PROBLEM DESCRIPTION - Going down the data below, set down exactly the line with "Ist SET ANSI_DEFAULTS" and each line after it through the line with "Die Einstellung von SET"; no other lines.

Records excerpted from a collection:
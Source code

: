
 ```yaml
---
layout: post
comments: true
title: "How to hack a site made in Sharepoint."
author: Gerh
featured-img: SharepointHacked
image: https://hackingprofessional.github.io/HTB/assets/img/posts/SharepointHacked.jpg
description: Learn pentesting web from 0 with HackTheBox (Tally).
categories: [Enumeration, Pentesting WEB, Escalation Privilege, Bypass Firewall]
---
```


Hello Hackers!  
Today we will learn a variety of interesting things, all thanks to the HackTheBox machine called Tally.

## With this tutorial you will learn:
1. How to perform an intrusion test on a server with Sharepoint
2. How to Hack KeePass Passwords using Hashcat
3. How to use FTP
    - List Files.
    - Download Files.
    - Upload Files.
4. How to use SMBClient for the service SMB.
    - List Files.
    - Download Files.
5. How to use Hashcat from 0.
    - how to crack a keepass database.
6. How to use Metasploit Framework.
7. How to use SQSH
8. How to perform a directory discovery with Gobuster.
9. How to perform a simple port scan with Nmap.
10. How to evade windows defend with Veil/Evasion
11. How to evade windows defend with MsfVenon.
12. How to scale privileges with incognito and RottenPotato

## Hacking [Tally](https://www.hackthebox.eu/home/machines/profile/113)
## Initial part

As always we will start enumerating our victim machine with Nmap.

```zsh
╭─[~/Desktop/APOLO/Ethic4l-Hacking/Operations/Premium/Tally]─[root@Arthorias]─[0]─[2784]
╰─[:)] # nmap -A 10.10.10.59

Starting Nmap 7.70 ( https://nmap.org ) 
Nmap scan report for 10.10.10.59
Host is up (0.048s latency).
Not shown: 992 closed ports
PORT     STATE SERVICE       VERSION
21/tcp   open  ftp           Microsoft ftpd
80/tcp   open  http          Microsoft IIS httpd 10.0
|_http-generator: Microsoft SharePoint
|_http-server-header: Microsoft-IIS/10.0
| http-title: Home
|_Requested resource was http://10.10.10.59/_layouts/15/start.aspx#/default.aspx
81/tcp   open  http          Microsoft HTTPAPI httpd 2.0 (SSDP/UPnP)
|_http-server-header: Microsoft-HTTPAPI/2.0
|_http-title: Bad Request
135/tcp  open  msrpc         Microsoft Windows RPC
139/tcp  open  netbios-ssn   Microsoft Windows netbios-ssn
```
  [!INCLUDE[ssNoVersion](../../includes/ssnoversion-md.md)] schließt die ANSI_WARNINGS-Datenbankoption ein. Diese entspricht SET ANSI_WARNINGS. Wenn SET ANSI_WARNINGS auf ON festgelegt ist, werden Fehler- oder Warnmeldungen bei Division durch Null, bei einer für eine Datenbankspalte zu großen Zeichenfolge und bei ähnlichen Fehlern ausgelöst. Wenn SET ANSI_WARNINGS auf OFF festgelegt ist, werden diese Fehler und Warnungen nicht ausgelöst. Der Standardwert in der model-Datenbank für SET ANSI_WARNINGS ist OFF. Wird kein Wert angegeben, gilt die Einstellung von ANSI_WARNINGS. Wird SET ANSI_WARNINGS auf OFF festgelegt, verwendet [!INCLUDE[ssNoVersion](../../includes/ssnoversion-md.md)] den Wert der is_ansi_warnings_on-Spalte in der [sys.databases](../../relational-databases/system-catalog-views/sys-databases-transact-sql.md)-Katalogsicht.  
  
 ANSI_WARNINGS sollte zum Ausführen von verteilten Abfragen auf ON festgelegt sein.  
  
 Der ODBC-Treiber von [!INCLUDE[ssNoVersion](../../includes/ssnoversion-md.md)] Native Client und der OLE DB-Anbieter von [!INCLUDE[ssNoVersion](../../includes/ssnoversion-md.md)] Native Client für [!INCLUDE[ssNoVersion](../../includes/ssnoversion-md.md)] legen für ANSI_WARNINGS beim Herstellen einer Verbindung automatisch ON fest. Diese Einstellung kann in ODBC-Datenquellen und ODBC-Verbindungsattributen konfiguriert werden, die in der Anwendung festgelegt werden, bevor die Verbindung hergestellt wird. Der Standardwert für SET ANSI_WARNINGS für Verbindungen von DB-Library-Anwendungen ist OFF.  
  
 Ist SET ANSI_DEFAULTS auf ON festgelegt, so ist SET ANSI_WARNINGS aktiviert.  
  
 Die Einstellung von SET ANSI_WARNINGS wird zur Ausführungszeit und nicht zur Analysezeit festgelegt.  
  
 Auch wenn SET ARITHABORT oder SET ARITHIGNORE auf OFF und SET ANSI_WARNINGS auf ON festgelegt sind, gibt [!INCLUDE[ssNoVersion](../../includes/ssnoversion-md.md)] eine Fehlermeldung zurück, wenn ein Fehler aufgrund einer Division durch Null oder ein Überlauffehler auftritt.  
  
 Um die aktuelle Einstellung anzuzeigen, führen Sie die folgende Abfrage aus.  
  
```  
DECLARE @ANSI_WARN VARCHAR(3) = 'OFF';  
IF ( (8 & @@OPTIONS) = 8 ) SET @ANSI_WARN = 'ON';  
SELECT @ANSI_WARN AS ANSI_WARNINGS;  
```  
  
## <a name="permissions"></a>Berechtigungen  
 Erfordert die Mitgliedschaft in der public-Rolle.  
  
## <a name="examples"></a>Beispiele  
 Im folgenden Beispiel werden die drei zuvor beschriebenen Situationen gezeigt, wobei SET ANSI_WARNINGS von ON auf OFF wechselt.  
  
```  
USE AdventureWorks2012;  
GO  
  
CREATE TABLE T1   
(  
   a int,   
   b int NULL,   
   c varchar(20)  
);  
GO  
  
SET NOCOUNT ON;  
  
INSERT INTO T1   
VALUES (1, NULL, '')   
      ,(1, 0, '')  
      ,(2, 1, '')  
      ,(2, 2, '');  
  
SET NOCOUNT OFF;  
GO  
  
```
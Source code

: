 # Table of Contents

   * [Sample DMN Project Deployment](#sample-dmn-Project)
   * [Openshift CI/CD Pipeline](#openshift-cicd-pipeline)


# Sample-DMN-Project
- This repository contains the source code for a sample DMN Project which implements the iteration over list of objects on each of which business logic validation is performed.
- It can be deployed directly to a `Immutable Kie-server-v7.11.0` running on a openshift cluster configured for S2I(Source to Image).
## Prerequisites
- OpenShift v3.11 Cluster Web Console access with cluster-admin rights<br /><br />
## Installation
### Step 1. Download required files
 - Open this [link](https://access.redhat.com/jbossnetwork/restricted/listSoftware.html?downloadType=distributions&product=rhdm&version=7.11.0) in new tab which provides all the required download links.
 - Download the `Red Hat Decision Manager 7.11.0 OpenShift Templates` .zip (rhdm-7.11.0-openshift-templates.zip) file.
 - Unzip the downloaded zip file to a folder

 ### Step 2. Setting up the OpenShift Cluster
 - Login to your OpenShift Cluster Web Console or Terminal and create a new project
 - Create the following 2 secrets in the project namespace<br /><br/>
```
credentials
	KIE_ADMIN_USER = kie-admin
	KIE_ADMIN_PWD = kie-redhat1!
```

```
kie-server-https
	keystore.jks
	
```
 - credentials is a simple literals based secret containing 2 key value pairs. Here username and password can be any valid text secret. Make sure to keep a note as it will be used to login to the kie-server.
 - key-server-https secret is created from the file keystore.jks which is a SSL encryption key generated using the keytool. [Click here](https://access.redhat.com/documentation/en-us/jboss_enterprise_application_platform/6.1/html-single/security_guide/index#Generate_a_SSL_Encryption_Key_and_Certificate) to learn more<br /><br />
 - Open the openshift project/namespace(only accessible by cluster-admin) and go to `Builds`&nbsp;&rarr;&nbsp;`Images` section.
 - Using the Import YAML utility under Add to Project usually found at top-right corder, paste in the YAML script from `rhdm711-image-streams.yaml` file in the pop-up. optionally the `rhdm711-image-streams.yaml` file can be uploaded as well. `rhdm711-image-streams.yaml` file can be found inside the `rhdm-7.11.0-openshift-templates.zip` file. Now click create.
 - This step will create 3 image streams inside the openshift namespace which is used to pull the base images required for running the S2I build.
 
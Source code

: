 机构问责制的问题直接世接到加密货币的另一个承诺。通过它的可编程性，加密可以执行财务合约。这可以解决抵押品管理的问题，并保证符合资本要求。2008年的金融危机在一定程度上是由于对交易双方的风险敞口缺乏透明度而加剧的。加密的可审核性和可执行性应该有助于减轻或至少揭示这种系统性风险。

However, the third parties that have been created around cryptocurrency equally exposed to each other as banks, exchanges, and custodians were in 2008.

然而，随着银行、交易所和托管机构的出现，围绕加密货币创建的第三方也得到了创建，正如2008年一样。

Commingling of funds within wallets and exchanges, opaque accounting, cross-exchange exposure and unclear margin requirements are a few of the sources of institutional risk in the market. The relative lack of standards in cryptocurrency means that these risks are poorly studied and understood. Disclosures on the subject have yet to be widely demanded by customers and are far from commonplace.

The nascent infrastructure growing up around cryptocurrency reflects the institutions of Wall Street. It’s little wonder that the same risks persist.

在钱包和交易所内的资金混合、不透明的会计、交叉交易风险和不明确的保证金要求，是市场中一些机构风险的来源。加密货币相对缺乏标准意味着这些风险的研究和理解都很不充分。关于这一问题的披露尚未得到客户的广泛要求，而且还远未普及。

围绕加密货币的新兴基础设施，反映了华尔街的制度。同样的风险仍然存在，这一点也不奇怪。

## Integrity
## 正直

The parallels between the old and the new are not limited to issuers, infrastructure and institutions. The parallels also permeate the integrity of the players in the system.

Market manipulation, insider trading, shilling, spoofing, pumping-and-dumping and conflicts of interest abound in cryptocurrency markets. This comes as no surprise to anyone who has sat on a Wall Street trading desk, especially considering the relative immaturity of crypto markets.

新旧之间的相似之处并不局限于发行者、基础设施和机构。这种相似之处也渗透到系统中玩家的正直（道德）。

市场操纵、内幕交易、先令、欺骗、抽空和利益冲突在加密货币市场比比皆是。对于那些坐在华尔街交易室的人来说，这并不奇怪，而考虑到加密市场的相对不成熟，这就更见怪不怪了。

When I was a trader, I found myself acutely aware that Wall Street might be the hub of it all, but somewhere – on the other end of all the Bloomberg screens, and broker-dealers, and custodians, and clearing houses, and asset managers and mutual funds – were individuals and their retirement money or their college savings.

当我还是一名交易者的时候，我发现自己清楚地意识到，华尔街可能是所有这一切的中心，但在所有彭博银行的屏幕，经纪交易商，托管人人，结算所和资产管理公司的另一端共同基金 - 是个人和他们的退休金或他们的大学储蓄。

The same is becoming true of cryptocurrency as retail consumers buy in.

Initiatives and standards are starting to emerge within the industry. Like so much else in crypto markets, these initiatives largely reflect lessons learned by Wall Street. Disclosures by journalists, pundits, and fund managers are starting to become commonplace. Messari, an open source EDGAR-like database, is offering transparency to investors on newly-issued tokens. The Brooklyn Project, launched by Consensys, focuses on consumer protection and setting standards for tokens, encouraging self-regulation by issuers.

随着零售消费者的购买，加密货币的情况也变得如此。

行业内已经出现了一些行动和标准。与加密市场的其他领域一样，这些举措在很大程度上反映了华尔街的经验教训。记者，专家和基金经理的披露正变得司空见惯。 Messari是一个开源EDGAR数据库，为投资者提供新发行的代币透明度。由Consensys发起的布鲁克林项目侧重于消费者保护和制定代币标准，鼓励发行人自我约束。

TASK SOLUTION -
 Ist SET ANSI_DEFAULTS auf ON festgelegt, so ist SET ANSI_WARNINGS aktiviert.  
  
 Die Einstellung von SET ANSI_WARNINGS wird zur Ausführungszeit und nicht zur Analysezeit festgelegt.  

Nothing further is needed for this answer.